Can Jupyter run a separate R notebook from within a Python notebook? - r

I have a Jupyter notebook (python3) which is a batch job -- it runs three separate python3 notebooks using %run. I want to invoke a fourth Jupyter R-kernel notebook from my batch.
Is there a way to execute an external R notebook from a Python notebook in Jupyter / iPython?
Current setup:
run_all.ipynb: (python3 kernel)
%run '1_py3.ipynb'
%run '2_py3.ipynb'
%run '3_py3.ipynb'
%run '4_R.ipynb'
The three python3 notebooks run correctly. The R notebook runs correctly when opened separately in Jupyter -- however it fails when called using %run from run_all.ipynb.
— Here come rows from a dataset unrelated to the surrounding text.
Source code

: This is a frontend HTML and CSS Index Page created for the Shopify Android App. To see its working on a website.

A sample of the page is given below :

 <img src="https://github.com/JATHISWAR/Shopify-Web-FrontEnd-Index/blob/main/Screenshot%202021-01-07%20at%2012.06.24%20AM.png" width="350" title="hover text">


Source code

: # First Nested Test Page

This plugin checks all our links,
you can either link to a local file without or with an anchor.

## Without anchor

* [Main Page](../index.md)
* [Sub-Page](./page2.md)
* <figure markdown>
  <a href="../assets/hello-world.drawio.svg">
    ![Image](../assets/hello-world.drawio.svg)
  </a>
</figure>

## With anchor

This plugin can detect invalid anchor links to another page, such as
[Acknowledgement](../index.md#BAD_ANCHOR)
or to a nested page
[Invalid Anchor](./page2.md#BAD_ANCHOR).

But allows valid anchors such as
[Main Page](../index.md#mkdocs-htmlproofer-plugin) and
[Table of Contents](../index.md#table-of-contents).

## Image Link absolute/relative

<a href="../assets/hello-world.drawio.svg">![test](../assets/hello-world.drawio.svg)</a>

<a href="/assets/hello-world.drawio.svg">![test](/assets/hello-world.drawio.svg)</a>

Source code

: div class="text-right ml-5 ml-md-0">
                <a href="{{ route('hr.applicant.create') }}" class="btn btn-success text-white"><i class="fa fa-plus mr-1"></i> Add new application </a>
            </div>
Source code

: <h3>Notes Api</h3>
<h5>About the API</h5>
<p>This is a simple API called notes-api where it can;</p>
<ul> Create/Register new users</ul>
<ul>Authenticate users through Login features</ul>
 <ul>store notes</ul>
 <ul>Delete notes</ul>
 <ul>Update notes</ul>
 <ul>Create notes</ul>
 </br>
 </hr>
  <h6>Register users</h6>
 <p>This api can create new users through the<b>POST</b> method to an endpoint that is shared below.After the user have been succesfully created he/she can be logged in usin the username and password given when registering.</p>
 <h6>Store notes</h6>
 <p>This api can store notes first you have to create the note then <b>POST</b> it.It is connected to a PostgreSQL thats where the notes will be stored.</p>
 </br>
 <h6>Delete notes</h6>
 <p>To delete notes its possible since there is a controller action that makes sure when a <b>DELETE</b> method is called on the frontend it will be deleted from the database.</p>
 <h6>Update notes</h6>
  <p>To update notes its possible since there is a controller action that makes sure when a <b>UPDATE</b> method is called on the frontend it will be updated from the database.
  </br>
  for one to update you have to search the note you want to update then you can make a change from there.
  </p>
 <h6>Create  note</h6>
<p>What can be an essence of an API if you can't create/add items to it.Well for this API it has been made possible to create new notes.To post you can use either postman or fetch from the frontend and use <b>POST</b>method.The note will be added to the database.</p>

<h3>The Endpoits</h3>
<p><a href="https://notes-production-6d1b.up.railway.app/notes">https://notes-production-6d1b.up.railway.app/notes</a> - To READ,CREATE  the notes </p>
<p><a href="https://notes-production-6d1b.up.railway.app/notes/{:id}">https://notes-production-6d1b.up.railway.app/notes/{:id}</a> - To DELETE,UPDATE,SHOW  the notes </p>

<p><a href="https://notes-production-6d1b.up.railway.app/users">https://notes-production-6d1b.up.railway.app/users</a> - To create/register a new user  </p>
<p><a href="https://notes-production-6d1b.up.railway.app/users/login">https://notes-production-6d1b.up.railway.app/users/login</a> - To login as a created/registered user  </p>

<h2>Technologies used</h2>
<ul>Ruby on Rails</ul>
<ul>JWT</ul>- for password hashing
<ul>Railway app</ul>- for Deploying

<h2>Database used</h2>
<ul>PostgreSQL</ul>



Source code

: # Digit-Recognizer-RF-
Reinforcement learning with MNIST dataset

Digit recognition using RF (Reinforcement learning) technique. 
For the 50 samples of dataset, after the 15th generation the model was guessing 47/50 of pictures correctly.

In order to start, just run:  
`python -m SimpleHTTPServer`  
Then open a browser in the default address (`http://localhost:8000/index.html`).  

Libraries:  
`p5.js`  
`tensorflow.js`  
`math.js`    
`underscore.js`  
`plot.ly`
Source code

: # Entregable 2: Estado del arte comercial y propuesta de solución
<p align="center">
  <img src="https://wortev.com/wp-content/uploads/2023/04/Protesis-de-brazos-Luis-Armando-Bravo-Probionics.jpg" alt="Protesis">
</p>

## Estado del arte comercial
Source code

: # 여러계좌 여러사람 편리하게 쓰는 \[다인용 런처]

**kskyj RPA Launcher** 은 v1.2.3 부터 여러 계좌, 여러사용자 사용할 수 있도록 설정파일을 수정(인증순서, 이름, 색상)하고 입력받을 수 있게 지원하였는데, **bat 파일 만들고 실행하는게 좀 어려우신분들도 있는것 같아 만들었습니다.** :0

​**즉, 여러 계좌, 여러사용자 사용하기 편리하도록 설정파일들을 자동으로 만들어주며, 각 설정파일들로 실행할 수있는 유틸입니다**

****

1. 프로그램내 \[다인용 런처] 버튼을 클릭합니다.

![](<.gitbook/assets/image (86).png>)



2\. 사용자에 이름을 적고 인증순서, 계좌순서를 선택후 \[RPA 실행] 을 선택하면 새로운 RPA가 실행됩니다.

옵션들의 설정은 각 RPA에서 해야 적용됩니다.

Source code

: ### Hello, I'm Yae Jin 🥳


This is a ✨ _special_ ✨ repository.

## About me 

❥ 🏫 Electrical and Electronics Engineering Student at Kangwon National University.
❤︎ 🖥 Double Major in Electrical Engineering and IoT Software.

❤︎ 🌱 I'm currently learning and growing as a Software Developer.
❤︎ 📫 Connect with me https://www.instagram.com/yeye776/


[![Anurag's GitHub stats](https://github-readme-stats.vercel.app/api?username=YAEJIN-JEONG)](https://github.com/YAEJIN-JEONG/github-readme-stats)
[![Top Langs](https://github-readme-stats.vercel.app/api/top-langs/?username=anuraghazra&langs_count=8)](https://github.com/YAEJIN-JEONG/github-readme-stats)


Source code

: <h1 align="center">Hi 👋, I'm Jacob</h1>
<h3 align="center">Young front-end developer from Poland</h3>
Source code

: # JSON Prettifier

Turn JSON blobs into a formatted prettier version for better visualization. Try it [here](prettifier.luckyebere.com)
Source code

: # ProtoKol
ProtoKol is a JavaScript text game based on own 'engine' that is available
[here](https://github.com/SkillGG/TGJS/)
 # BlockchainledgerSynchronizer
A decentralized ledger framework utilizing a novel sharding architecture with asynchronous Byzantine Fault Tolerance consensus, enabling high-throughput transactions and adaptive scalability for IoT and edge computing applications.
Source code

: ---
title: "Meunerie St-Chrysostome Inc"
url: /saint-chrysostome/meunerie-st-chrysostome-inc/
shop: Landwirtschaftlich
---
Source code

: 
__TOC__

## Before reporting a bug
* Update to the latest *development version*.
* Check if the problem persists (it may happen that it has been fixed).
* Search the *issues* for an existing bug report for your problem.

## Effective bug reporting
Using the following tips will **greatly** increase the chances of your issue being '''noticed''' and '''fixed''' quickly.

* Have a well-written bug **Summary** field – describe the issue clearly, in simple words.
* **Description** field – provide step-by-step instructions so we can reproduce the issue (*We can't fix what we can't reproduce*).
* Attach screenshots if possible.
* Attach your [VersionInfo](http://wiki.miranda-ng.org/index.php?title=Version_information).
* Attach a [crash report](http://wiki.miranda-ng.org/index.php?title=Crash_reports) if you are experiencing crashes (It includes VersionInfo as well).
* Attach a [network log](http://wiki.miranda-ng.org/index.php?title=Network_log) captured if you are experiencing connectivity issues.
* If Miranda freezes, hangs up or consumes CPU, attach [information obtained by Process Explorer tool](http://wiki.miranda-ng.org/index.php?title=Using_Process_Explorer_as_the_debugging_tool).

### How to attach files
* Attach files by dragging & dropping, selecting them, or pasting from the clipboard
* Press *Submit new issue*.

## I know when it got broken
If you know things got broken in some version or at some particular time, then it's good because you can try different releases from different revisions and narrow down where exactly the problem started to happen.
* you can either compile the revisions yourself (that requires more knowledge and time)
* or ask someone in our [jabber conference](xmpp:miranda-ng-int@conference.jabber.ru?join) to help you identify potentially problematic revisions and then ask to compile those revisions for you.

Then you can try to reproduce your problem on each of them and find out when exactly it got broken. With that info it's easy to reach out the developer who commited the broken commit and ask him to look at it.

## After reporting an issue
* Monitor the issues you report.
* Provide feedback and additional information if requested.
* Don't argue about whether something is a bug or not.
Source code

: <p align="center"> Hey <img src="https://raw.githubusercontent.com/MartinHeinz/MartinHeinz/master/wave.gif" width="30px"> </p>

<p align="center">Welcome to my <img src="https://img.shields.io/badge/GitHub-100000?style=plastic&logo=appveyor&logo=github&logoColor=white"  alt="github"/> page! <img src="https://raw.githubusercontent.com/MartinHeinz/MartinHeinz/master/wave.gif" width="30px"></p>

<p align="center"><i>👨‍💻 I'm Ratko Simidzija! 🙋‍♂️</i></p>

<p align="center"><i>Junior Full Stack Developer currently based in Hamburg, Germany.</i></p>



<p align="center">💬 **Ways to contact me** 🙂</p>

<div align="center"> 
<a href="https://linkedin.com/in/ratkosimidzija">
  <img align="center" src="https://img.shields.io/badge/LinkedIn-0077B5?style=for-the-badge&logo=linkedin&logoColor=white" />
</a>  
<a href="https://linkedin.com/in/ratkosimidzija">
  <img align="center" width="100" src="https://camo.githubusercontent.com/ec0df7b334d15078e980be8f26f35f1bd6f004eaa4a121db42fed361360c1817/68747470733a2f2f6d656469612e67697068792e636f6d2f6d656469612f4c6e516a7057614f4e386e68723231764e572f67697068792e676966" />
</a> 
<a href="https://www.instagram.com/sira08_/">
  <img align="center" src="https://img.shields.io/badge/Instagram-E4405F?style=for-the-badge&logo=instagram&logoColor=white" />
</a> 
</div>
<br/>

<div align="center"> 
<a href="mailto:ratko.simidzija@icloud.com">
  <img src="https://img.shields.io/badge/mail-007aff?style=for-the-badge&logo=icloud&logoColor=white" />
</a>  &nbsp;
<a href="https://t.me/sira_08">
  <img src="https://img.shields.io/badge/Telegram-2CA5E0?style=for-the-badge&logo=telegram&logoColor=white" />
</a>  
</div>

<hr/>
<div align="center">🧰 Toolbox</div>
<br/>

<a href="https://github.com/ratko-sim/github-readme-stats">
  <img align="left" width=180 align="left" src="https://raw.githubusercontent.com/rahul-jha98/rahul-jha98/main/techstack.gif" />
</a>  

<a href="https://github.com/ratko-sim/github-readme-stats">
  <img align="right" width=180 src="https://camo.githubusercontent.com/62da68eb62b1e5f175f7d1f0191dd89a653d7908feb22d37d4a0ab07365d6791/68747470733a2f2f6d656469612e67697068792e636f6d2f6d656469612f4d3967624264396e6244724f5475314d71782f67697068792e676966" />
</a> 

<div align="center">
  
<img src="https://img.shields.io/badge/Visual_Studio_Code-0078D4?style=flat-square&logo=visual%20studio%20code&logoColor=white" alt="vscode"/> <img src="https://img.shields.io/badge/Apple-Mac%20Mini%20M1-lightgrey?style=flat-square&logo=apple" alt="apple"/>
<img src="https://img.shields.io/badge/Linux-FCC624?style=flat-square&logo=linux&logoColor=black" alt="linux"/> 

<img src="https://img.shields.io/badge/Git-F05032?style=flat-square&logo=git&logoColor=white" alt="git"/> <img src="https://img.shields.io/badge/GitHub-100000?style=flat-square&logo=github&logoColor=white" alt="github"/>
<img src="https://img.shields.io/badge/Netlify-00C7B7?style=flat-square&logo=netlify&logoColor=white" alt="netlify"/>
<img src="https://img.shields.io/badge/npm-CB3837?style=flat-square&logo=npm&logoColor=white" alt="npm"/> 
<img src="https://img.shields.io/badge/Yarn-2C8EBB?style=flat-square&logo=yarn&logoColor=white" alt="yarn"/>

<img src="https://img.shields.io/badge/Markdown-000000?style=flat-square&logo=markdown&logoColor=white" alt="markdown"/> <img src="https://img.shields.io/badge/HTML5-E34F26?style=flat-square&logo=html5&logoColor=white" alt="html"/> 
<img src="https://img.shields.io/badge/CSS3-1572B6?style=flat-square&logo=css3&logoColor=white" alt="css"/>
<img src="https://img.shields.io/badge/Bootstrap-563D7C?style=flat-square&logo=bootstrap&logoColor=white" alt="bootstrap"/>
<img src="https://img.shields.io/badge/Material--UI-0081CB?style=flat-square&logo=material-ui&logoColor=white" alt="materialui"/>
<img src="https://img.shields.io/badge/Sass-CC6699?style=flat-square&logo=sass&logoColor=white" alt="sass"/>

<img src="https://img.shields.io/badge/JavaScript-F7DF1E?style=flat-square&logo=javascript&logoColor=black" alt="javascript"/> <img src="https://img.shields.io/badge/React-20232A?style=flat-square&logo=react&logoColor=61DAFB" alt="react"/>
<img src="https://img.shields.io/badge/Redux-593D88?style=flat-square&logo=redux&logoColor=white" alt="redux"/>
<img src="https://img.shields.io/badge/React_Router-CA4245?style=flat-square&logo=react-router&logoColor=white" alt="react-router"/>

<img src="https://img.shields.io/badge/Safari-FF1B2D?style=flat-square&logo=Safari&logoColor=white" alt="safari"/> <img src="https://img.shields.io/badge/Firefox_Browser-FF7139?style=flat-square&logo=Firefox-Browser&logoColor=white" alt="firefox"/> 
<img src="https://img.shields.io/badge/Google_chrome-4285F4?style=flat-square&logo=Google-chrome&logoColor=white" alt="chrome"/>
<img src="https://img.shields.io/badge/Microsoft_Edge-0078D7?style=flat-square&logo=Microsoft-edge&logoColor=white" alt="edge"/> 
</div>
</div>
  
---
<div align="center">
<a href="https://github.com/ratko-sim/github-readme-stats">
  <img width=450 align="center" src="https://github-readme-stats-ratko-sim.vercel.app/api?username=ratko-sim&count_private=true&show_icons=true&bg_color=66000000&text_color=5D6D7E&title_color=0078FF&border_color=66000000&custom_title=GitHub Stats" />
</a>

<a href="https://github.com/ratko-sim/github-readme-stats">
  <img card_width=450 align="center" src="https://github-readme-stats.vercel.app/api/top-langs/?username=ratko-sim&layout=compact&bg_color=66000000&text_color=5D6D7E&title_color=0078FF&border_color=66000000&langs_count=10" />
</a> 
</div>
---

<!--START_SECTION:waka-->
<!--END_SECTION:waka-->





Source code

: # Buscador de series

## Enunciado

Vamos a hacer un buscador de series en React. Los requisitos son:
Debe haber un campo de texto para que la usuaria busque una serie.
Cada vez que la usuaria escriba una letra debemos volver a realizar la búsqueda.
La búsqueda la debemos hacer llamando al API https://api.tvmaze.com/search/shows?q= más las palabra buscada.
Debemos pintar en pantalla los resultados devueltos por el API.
It is interpreted as python, and the cell gives a python error on the first line:
cacheDir <- "caches"
TypeError: bad operand type for unary -: 'str'
I am interested in any solution for running a separate R notebook from a python notebook -- Jupyter magic, shell, python library, et cetera. I would also be interested in a workaround -- e.g. a method (like a shell script) that would run all four notebooks (both python3 and R) even if this can't be done from inside a python3 notebook.
(NOTE: I already understand how to embed %%R in a cell. This is not what I am trying to do. I want to call a complete separate R notebook.)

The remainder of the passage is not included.